In Vivo Whole-Cell Patch-Clamp Recordings from Purkinje Cells and Interneurons. Synaptic Integration of Peripheral Input

In extracellular recordings, peripheral activation of parallel fiber input in Purkinje cells and interneurons indicates that only a small percentage of parallel fiber synapses are electrically effective. These synapses are all driven from a small receptive field that is specific to the receptive field of the local climbing fiber. This suggests that the synaptic integration performed by these neurons may be much simpler than we generally assume. The scope of the current study was to analyze this synaptic integration using peripheral stimulation.

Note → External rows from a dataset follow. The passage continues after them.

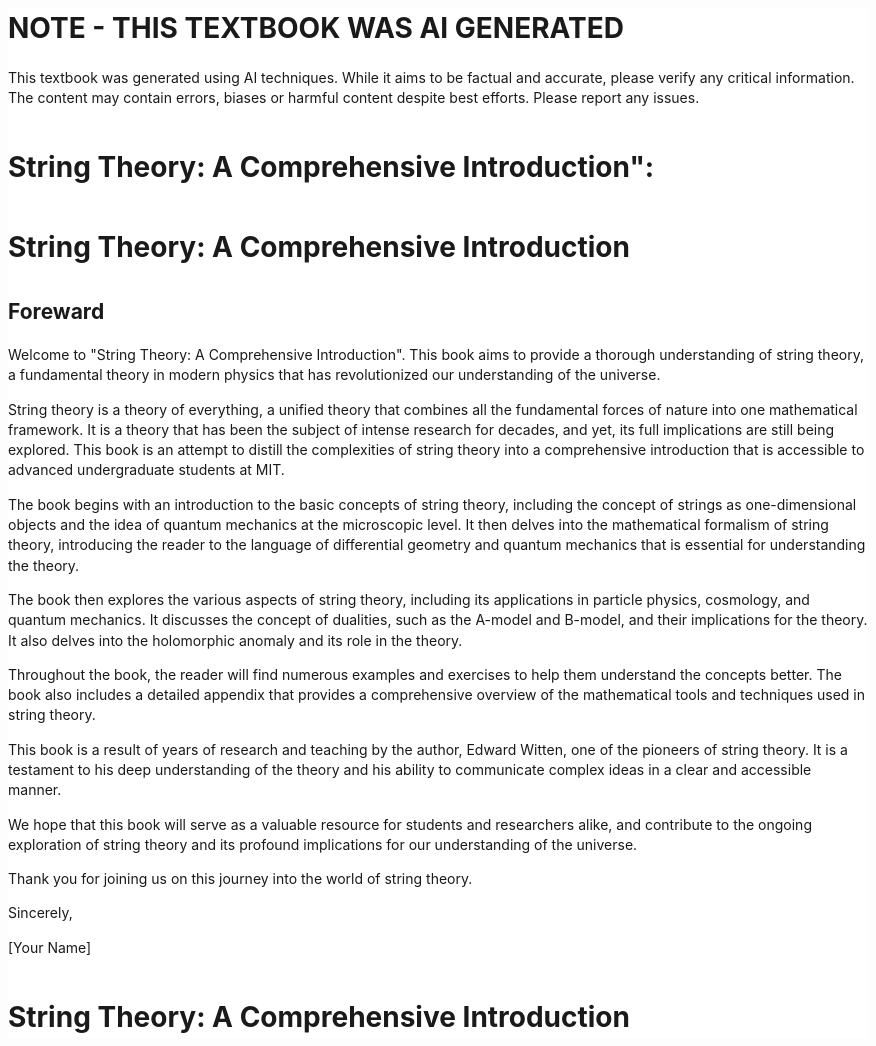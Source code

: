 # NOTE - THIS TEXTBOOK WAS AI GENERATED

This textbook was generated using AI techniques. While it aims to be factual and accurate, please verify any critical information. The content may contain errors, biases or harmful content despite best efforts. Please report any issues.

# String Theory: A Comprehensive Introduction":


# String Theory: A Comprehensive Introduction

## Foreward

Welcome to "String Theory: A Comprehensive Introduction". This book aims to provide a thorough understanding of string theory, a fundamental theory in modern physics that has revolutionized our understanding of the universe.

String theory is a theory of everything, a unified theory that combines all the fundamental forces of nature into one mathematical framework. It is a theory that has been the subject of intense research for decades, and yet, its full implications are still being explored. This book is an attempt to distill the complexities of string theory into a comprehensive introduction that is accessible to advanced undergraduate students at MIT.

The book begins with an introduction to the basic concepts of string theory, including the concept of strings as one-dimensional objects and the idea of quantum mechanics at the microscopic level. It then delves into the mathematical formalism of string theory, introducing the reader to the language of differential geometry and quantum mechanics that is essential for understanding the theory.

The book then explores the various aspects of string theory, including its applications in particle physics, cosmology, and quantum mechanics. It discusses the concept of dualities, such as the A-model and B-model, and their implications for the theory. It also delves into the holomorphic anomaly and its role in the theory.

Throughout the book, the reader will find numerous examples and exercises to help them understand the concepts better. The book also includes a detailed appendix that provides a comprehensive overview of the mathematical tools and techniques used in string theory.

This book is a result of years of research and teaching by the author, Edward Witten, one of the pioneers of string theory. It is a testament to his deep understanding of the theory and his ability to communicate complex ideas in a clear and accessible manner.

We hope that this book will serve as a valuable resource for students and researchers alike, and contribute to the ongoing exploration of string theory and its profound implications for our understanding of the universe.

Thank you for joining us on this journey into the world of string theory.

Sincerely,

[Your Name]


# String Theory: A Comprehensive Introduction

In cats decerebrated at the intercollicular level, whole-cell patch-clamp recordings in the current clamp mode were obtained from interneurons and somata and dendrites of Purkinje cells in the forelimb area of the C3 zone. Blood pressure, end-expiratory CO2, and body temperature were continuously monitored and maintained within physiologic limits. Patch-clamp electrodes contained 140 mM K-gluconate and 7 mM Cl- as well as other electrolytes. Cells were generally held slightly below (−60 to −80 mV) resting potential to facilitate analysis of synaptic potentials without contaminating spike activity. Synaptic potentials evoked by manual peripheral stimulation and direct electrical stimulation in the inferior olive and in parallel fiber beams were investigated.

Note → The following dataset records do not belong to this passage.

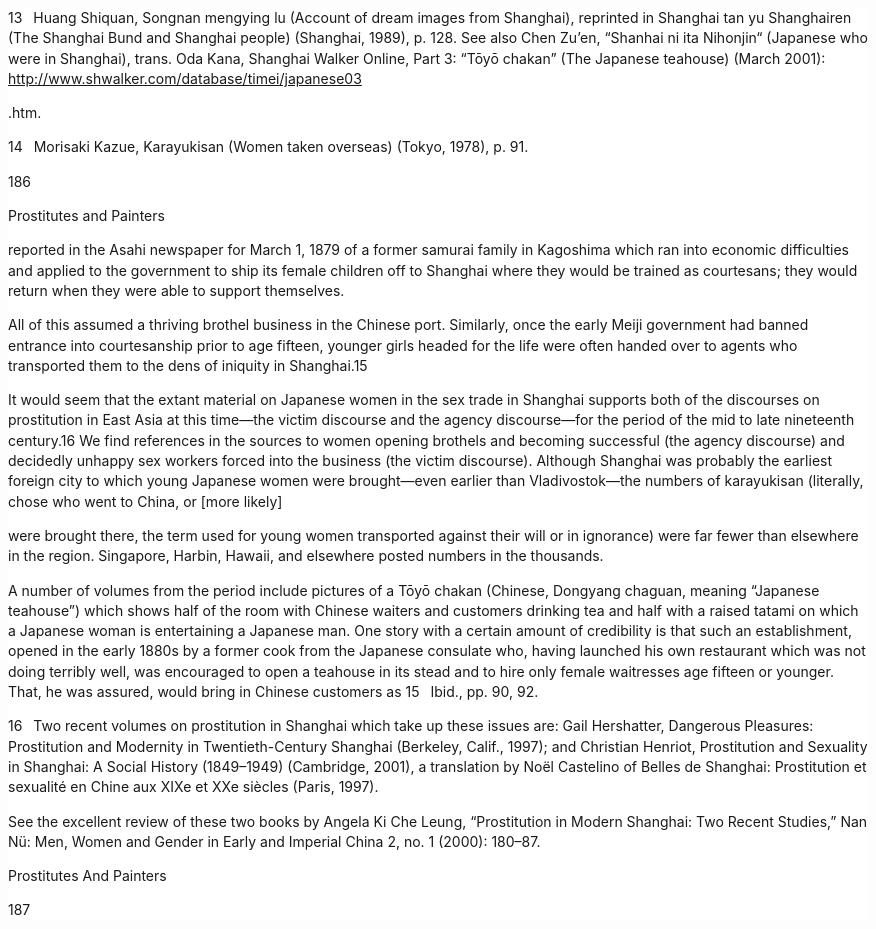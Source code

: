 13  Huang Shiquan, Songnan mengying lu \(Account of dream images from Shanghai\), reprinted in Shanghai tan yu Shanghairen \(The Shanghai Bund and Shanghai people\) \(Shanghai, 1989\), p. 128. See also Chen Zu’en, “Shanhai ni ita Nihonjin“ \(Japanese who were in Shanghai\), trans. Oda Kana, Shanghai Walker Online,  Part 3: “Tōyō chakan” \(The Japanese teahouse\) \(March 2001\): http://www.shwalker.com/database/timei/japanese03 

.htm. 

14  Morisaki Kazue, Karayukisan \(Women taken overseas\) \(Tokyo, 1978\), p. 91. 

186

Prostitutes and Painters

reported in the Asahi newspaper for March 1, 1879 of a former samurai family in Kagoshima which ran into economic difficulties and applied to the government to ship its female children off to Shanghai where they would be trained as courtesans; they would return when they were able to support themselves. 

All of this assumed a thriving brothel business in the Chinese port. Similarly, once the early Meiji government had banned entrance into courtesanship prior to age fifteen, younger girls headed for the life were often handed over to agents who transported them to the dens of iniquity in Shanghai.15

It would seem that the extant material on Japanese women in the sex trade in Shanghai supports both of the discourses on prostitution in East Asia at this time—the victim discourse and the agency discourse—for the period of the mid­ to late nineteenth century.16 We find references in the sources to women opening brothels and becoming successful \(the agency discourse\) and decidedly unhappy sex workers forced into the business \(the victim discourse\). Although Shanghai was probably the earliest foreign city to which young Japanese women were brought—even earlier than Vladivostok—the numbers of karayukisan \(literally, chose who went to China, or \[more likely\] 

were brought there, the term used for young women transported against their will or in ignorance\) were far fewer than elsewhere in the region. Singapore, Harbin, Hawaii, and elsewhere posted numbers in the thousands. 

A number of volumes from the period include pictures of a Tōyō chakan \(Chinese, Dongyang chaguan, meaning “Japanese teahouse”\) which shows half of the room with Chinese waiters and customers drinking tea and half with a raised tatami on which a Japanese woman is entertaining a Japanese man. One story with a certain amount of credibility is that such an establishment, opened in the early 1880s by a former cook from the Japanese consulate who, having launched his own restaurant which was not doing terribly well, was encouraged to open a teahouse in its stead and to hire only female waitresses age fifteen or younger. That, he was assured, would bring in Chinese customers as 15  Ibid., pp. 90, 92. 

16  Two recent volumes on prostitution in Shanghai which take up these issues are: Gail Hershatter, Dangerous Pleasures: Prostitution and Modernity in Twentieth-Century Shanghai \(Berkeley, Calif., 1997\); and Christian Henriot, Prostitution and Sexuality in Shanghai: A Social History \(1849–1949\) \(Cambridge, 2001\), a translation by Noël Castelino of Belles de Shanghai: Prostitution et sexualité en Chine aux XIXe et XXe siècles \(Paris, 1997\). 

See the excellent review of these two books by Angela Ki Che Leung, “Prostitution in Modern Shanghai: Two Recent Studies,” Nan Nü: Men, Women and Gender in Early and Imperial China 2, no. 1 \(2000\): 180–87. 

Prostitutes And Painters

187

In the spontaneous activity of molecular layer interneurons, there are only a few large excitatory postsynaptic potentials (EPSPs). Peripheral stimulation of the receptive field activates many large EPSPs, including the climbing fiber EPSP, as well as inhibitory postsynaptic potentials (IPSPs). Outside the receptive field, few or no postsynaptic potentials are evoked. In Purkinje cell recordings from putative stem dendrites, all-or-nothing calcium spikes are evoked from both the climbing fiber and the parallel fiber receptive fields, but not from any other cutaneous areas. Somatic Purkinje cell recordings are dominated by large excitatory events of various amplitudes. Several characteristics suggest that they are all attenuated calcium spikes generated in stem dendrites.